Sewaktu menjadi calon hingga akhirnya menjadi pemenang Pilkada, mereka harus bertanggung jawab atas apa yang disampaikan dalam panggung kampanye. Visi dan misi yang diutarakan harus tetap sama hingga selesai seluruhnya. Gentelemen’s agreement menjadi penting karena darisinilah sikap pasangan tersebut layak atau tidak. Walaupun Gentelemen’s agreement kurang menjadi perhatian dalam masa kampanye tetapi kedudukan sebetulnya lebih tinggi dari visi dan misi. Ia adalah norma dasar seperti layaknya pemikiran teori jenjang milik Hans Kelsen. Contohnya ketika mereka kalah, seharusnya tidak melakukan gugatan terkait hasil Pilkada, tidak mencari kesalahan dari pihak yang menang karena dengan adanya penerimaan atas kekalahan tersebut justru disitulah sosok pemimpin yang sebenarnya. Begitu juga ketika mereka memenangkan Pilkada maka kemenangan itu harus dipandang sebagai hasil yang muncul bahwa masyarakat betul-betul menginginkan dipimpin oleh mereka. Sebagai konsekuensinya, mereka harus betul-betul menjalankan apa yang dikampanyekan lalu.

Kemudian cara mendamaikan mereka yang bermusuhan setelah Pilkada serentak yaitu pemimpin partai pihak pemenang. Mengapa harus pemimpin partai pihak pemenang? Karena pemimpin partai pihak yang menang adalah tuan rumah dari pemimpin yang menang Pilkada. Pemimpin partai yang menang harus tetap menjalin komunikasi dengan pemimpn partai yang kalah namun tidak berkoalisi agar kepemimpinan yang menang betul-betul bersih dari pihak yang kalah. Jalinan komunikasi tersebut dapat berupa penggabungan program yang berpihak pada masyarakat luas, dengan demikian perpecahan akibat dari perbedaan itu bisa teratasi dengan baik. Selain tiu, pemimpin partai yang menang harus melakukan alienasi hak partainya kepada calonnya yang menang, hal demikian sangatlah penting karena alienasi tersebut bentuk kedewasaan pimpinan kepada anak buahnya.

Dari seluruhnya, pimpinan partai apapun harus bersikap bijkasana dalam segala hal antara lain tidak mengeluarkan uraian kebencian yang dapat memecah belah persatuan bangsa, tetap memiliki kehendak baik dalam memimpin partai dan mau mengakui kesalahannya di depan masyarakat.

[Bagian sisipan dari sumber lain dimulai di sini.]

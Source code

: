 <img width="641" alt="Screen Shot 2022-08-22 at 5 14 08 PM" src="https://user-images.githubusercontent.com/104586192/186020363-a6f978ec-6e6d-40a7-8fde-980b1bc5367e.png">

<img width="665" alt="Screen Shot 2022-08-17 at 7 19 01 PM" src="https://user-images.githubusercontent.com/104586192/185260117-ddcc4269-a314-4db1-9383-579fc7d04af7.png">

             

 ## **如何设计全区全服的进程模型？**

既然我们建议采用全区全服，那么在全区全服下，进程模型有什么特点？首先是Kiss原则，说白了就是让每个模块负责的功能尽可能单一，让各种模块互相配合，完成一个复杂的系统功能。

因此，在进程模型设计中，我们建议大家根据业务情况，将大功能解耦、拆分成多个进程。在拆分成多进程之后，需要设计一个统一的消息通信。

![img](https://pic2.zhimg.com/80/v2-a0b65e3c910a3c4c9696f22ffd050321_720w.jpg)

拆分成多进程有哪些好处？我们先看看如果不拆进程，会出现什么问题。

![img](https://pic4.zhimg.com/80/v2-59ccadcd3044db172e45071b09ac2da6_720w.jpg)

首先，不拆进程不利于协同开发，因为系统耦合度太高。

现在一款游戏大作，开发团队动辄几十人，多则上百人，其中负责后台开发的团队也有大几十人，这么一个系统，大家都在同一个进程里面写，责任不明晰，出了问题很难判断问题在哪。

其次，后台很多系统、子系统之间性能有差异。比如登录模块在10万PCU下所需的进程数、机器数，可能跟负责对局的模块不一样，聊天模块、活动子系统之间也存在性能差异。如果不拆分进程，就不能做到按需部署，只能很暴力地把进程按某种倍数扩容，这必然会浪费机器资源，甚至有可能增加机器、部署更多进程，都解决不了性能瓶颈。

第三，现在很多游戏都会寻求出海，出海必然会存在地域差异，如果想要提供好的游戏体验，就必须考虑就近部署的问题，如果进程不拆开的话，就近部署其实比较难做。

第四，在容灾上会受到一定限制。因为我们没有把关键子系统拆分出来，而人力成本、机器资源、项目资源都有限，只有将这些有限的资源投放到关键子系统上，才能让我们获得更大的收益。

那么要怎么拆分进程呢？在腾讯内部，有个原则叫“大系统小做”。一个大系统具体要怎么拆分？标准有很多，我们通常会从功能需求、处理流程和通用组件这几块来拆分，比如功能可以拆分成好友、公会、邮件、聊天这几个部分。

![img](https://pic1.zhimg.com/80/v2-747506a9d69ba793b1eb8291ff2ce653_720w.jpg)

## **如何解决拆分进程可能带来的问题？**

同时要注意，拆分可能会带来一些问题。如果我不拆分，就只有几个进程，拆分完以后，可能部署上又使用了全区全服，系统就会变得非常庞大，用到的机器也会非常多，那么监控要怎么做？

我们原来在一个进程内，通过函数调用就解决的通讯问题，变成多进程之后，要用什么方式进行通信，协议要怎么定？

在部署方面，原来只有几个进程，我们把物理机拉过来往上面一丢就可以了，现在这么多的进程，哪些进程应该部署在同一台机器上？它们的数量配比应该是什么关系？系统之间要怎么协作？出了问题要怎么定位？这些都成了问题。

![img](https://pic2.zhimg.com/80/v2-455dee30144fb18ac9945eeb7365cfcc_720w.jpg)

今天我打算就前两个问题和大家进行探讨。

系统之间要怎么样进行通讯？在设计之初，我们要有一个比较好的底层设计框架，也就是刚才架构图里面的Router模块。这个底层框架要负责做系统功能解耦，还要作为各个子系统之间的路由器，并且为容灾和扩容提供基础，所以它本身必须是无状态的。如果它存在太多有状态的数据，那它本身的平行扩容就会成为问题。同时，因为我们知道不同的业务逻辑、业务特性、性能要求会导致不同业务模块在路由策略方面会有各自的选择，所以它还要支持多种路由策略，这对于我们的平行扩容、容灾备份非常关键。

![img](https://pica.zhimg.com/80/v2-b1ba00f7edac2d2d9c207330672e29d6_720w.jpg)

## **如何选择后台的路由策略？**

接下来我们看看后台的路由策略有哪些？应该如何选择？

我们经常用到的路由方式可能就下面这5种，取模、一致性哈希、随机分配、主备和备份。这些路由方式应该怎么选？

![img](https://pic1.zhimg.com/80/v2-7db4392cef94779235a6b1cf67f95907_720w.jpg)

Dengan demikian Pilkada bukan sekadar ajang mencari pemimpin tetapi ajang menemukan kebijaksanaan dalam kehidupan berbangsa dan bernegara. Seperti kata St. Thomas Aquinas “peace is indirectly the work of justice, which removes the obstacles, but directly it is the work of friendship”.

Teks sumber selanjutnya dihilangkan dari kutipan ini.